_Problem details_
For the data below, transcribe the part that opens with the line containing "## Exercise 2" and closes with the line containing "Hi, I'm Aditi!", exactly and with no pictures.

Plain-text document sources
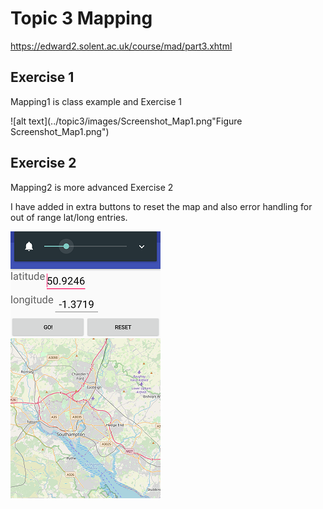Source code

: # Topic 3 Mapping

https://edward2.solent.ac.uk/course/mad/part3.xhtml

## Exercise 1

Mapping1 is class example and Exercise 1

![alt text](../topic3/images/Screenshot_Map1.png"Figure Screenshot_Map1.png")

## Exercise 2

Mapping2 is more advanced Exercise 2

I have added in extra buttons to reset the map and also error handling for out of range lat/long entries.

![alt text](../topic3/images/Screenshot_Map2.png "Figure Screenshot_Map2.png")

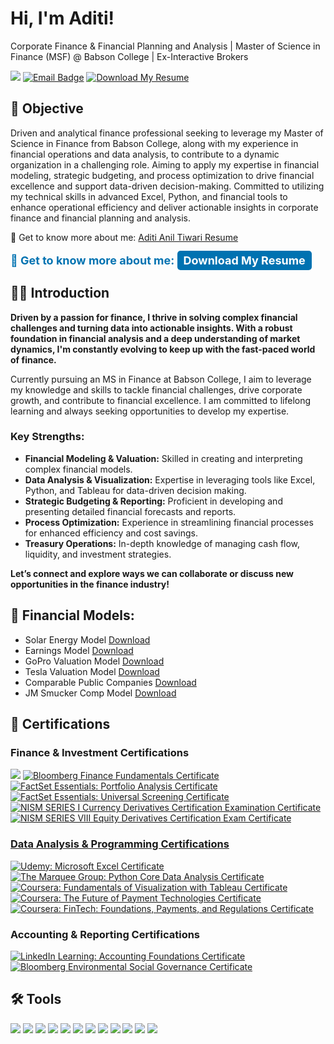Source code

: # Hi, I'm Aditi! 
Corporate Finance & Financial Planning and Analysis | Master of Science in Finance (MSF) @ Babson College | Ex-Interactive Brokers

<a href="https://www.linkedin.com/in/aditi-tiwari-aat/"><img src="https://img.shields.io/badge/-LinkedIn-0072b1?&style=for-the-badge&logo=linkedin&logoColor=white" /></a>
<a href="mailto:atiwari3@babson.edu"> <img src="https://img.shields.io/badge/Email-D14836?style=for-the-badge&logo=gmail&logoColor=white" alt="Email Badge" /></a>
<a href="https://github.com/aditiatiwari/aditiatiwari/raw/main/Aditi%20Anil%20Tiwari%20Resume.pdf" target="_blank" rel="noopener noreferrer"><img src="https://img.shields.io/badge/Download%20My%20Resume-0072b1?style=for-the-badge&logo=pdf&logoColor=white" alt="Download My Resume"> </a>

## 🎯 Objective
Driven and analytical finance professional seeking to leverage my Master of Science in Finance from Babson College, along with my experience in financial operations and data analysis, to contribute to a dynamic organization in a challenging role. Aiming to apply my expertise in financial modeling, strategic budgeting, and process optimization to drive financial excellence and support data-driven decision-making. Committed to utilizing my technical skills in advanced Excel, Python, and financial tools to enhance operational efficiency and deliver actionable insights in corporate finance and financial planning and analysis.

📄 Get to know more about me: [Aditi Anil Tiwari Resume](https://github.com/aditiatiwari/aditiatiwari/raw/main/Aditi%20Anil%20Tiwari%20Resume.pdf)

<p style="font-size: 18px; font-weight: bold; color: #0072b1;">
  📄 Get to know more about me: <a href="https://github.com/aditiatiwari/aditiatiwari/raw/main/Aditi%20Anil%20Tiwari%20Resume.pdf" target="_blank" rel="noopener noreferrer" style="color: #fff; background-color: #0072b1; padding: 5px 10px; border-radius: 5px; text-decoration: none;">Download My Resume</a>
</p>


## 👨‍💻 Introduction

**Driven by a passion for finance, I thrive in solving complex financial challenges and turning data into actionable insights. With a robust foundation in financial analysis and a deep understanding of market dynamics, I'm constantly evolving to keep up with the fast-paced world of finance.**

Currently pursuing an MS in Finance at Babson College, I aim to leverage my knowledge and skills to tackle financial challenges, drive corporate growth, and contribute to financial excellence. I am committed to lifelong learning and always seeking opportunities to develop my expertise.

### Key Strengths:
- **Financial Modeling & Valuation:** Skilled in creating and interpreting complex financial models.
- **Data Analysis & Visualization:** Expertise in leveraging tools like Excel, Python, and Tableau for data-driven decision making.
- **Strategic Budgeting & Reporting:** Proficient in developing and presenting detailed financial forecasts and reports.
- **Process Optimization:** Experience in streamlining financial processes for enhanced efficiency and cost savings.
- **Treasury Operations:** In-depth knowledge of managing cash flow, liquidity, and investment strategies.

**Let’s connect and explore ways we can collaborate or discuss new opportunities in the finance industry!**


## 🧮 Financial Models: 

- Solar Energy Model [Download](https://github.com/aditiatiwari/aditiatiwari/raw/main/Solar%20Model.xlsx)
- Earnings Model [Download](https://github.com/aditiatiwari/aditiatiwari/raw/main/Earnings_Model.xls)
- GoPro Valuation Model [Download](https://github.com/aditiatiwari/aditiatiwari/raw/main/GoPro_DCF_Model.xls)
- Tesla Valuation Model [Download](https://github.com/aditiatiwari/aditiatiwari/raw/main/Tesla_Valuation_Model.xlsx)
- Comparable Public Companies [Download](https://github.com/aditiatiwari/aditiatiwari/raw/main/Comparable%20Public%20Companies_Comp%20Model.xls)
- JM Smucker Comp Model [Download](https://github.com/aditiatiwari/aditiatiwari/raw/main/JM%20Smucker%20Comp%20Model.xls)

## 📜 Certifications

### Finance & Investment Certifications
<a href="https://portal.bloombergforeducation.com/certificates/71QLzgUsPo2uUhBb5dFVexMw" target="_blank" rel="noopener noreferrer"> <img src="https://img.shields.io/badge/-Bloomberg:%20Market%20Concept,%20Finance%20Fundamental%20%26%20ESG-000000?&style=for-the-badge&logo=Bloomberg&logoColor=white" /></a>
<a href="https://portal.bloombergforeducation.com/certificates/b2YFoyswBVNZmFhL6n4zsZHw" target="_blank" rel="noopener noreferrer">
  <img src="https://img.shields.io/badge/-Bloomberg%20Finance%20Fundamentals-000000?style=for-the-badge&logo=Bloomberg&logoColor=white" alt="Bloomberg Finance Fundamentals Certificate"/></a>
<a href="https://verify.skilljar.com/c/truj79atmggf" target="_blank" rel="noopener noreferrer">
  <img src="https://img.shields.io/badge/-FactSet%20Essentials:%20Portfolio%20Analysis-0055A4?style=for-the-badge&logo=FactSet&logoColor=white" alt="FactSet Essentials: Portfolio Analysis Certificate" /></a>
<a href="https://verify.skilljar.com/c/h5gir2p9yywj" target="_blank" rel="noopener noreferrer">
  <img src="https://img.shields.io/badge/-FactSet%20Essentials:%20Universal%20Screening-0055A4?style=for-the-badge&logo=FactSet&logoColor=white" alt="FactSet Essentials: Universal Screening Certificate" /></a>
<a href="YOUR_CERTIFICATE_URL" target="_blank" rel="noopener noreferrer">
  <img src="https://img.shields.io/badge/-NISM%20SERIES%20I%20Currency%20Derivatives%20Certification%20Examination-1D72B8?style=for-the-badge&logo=National-Institute-of-Securities-Markets&logoColor=white" alt="NISM SERIES I Currency Derivatives Certification Examination Certificate" /></a>
<a href="YOUR_CERTIFICATE_URL" target="_blank" rel="noopener noreferrer">
  <img src="https://img.shields.io/badge/-NISM%20SERIES%20VIII%20Equity%20Derivatives%20Certification%20Exam-1D72B8?style=for-the-badge&logo=National-Institute-of-Securities-Markets&logoColor=white" alt="NISM SERIES VIII Equity Derivatives Certification Exam Certificate" /></a>
<a href="YOUR_CERTIFICATE_URL" target="_blank" rel="noopener noreferrer">

### Data Analysis & Programming Certifications
<a href="https://www.udemy.com/certificate/UC-971c7023-e5eb-4756-becb-1756be3f1c62/" target="_blank" rel="noopener noreferrer">
  <img src="https://img.shields.io/badge/-Microsoft%20Excel:%20Beginner%20to%20Advanced%20(including%20Macros%20%26%20VBA)-A435F0?style=for-the-badge&logo=Udemy&logoColor=white" alt="Udemy: Microsoft Excel Certificate" /></a>
<a href="https://app.diplomasafe.com/en-US/diploma/dd64f69f4448d28b6ed248f343e84023348323dea" target="_blank" rel="noopener noreferrer">
  <img src="https://img.shields.io/badge/-Python:%20Core%20Data%20Analysis-4C4C6C?style=for-the-badge&logo=The-Marquee-Group&logoColor=white" alt="The Marquee Group: Python Core Data Analysis Certificate" /></a>
<a href="https://coursera.org/share/946474909f3d42df7af6755c1cb72b43" target="_blank" rel="noopener noreferrer">
  <img src="https://img.shields.io/badge/-Fundamentals%20of%20Visualization%20with%20Tableau-0061F2?style=for-the-badge&logo=Coursera&logoColor=white" alt="Coursera: Fundamentals of Visualization with Tableau Certificate" /></a>
<a href="https://coursera.org/share/f40da3c984fd02bc493b16bbb4d08bf1" target="_blank" rel="noopener noreferrer">
  <img src="https://img.shields.io/badge/-The%20Future%20of%20Payment%20Technologies-0061F2?style=for-the-badge&logo=Coursera&logoColor=white" alt="Coursera: The Future of Payment Technologies Certificate" /></a>
<a href="https://coursera.org/share/88607617bebe855ebe997e3a92036ba9" target="_blank" rel="noopener noreferrer">
  <img src="https://img.shields.io/badge/-FinTech:%20Foundations,%20Payments,%20and%20Regulations-0061F2?style=for-the-badge&logo=Coursera&logoColor=white" alt="Coursera: FinTech: Foundations, Payments, and Regulations Certificate" /></a>

### Accounting & Reporting Certifications
<a href="https://www.linkedin.com/learning/certificates/4b630317c04ec561e7cc99d36d82f77fbcb9751a44fb0e95fc158773de47bf78?u=51091521" target="_blank" rel="noopener noreferrer">
  <img src="https://img.shields.io/badge/-Accounting%20Foundations:%20Understanding%20the%20GAAP-0077B5?style=for-the-badge&logo=LinkedIn&logoColor=white" alt="LinkedIn Learning: Accounting Foundations Certificate" /></a>
<a href="https://portal.bloombergforeducation.com/certificates/FkEDSd3YVkS5FNPuBmfyit7Y" target="_blank" rel="noopener noreferrer">
  <img src="https://img.shields.io/badge/-Environmental%20Social%20Governance%20Certificate-000000?style=for-the-badge&logo=Bloomberg&logoColor=white" alt="Bloomberg Environmental Social Governance Certificate" /></a>

## 🛠️ Tools
<div>
    <img src="https://img.shields.io/badge/-Advanced%20Excel-217346?&style=for-the-badge&logo=Microsoft-Excel&logoColor=white" />
    <img src="https://img.shields.io/badge/-@Risk-FF7F00?&style=for-the-badge&logo=@Risk&logoColor=white" />
    <img src="https://img.shields.io/badge/-MS%20Office-D83B01?&style=for-the-badge&logo=Microsoft-Office&logoColor=white" />
    <img src="https://img.shields.io/badge/-VBA-2F6D8C?&style=for-the-badge&logo=Microsoft-VBA&logoColor=white" />
    <img src="https://img.shields.io/badge/-Macros-6F4A8E?&style=for-the-badge&logo=Microsoft-Excel&logoColor=white" />
    <img src="https://img.shields.io/badge/-Bloomberg-000000?&style=for-the-badge&logo=Bloomberg&logoColor=white" />
    <img src="https://img.shields.io/badge/-FactSet-0055A4?&style=for-the-badge&logo=FactSet&logoColor=white" />
    <img src="https://img.shields.io/badge/-Capital%20IQ-E60000?&style=for-the-badge&logo=S%26P-Global&logoColor=white" />
    <img src="https://img.shields.io/badge/-PitchBook-0033A0?&style=for-the-badge&logo=PitchBook&logoColor=white" />
    <img src="https://img.shields.io/badge/-Salesforce-00A1E0?&style=for-the-badge&logo=Salesforce&logoColor=white" />
    <img src="https://img.shields.io/badge/-Millennium-FF6600?&style=for-the-badge&logo=Millennium&logoColor=white" />
    <img src="https://img.shields.io/badge/-EViews-3333CC?&style=for-the-badge&logo=EViews&logoColor=white" />
</div>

_Task answer_
## Exercise 2

Mapping2 is more advanced Exercise 2

I have added in extra buttons to reset the map and also error handling for out of range lat/long entries.

![alt text](../topic3/images/Screenshot_Map2.png "Figure Screenshot_Map2.png")

Source code

: # Hi, I'm Aditi! 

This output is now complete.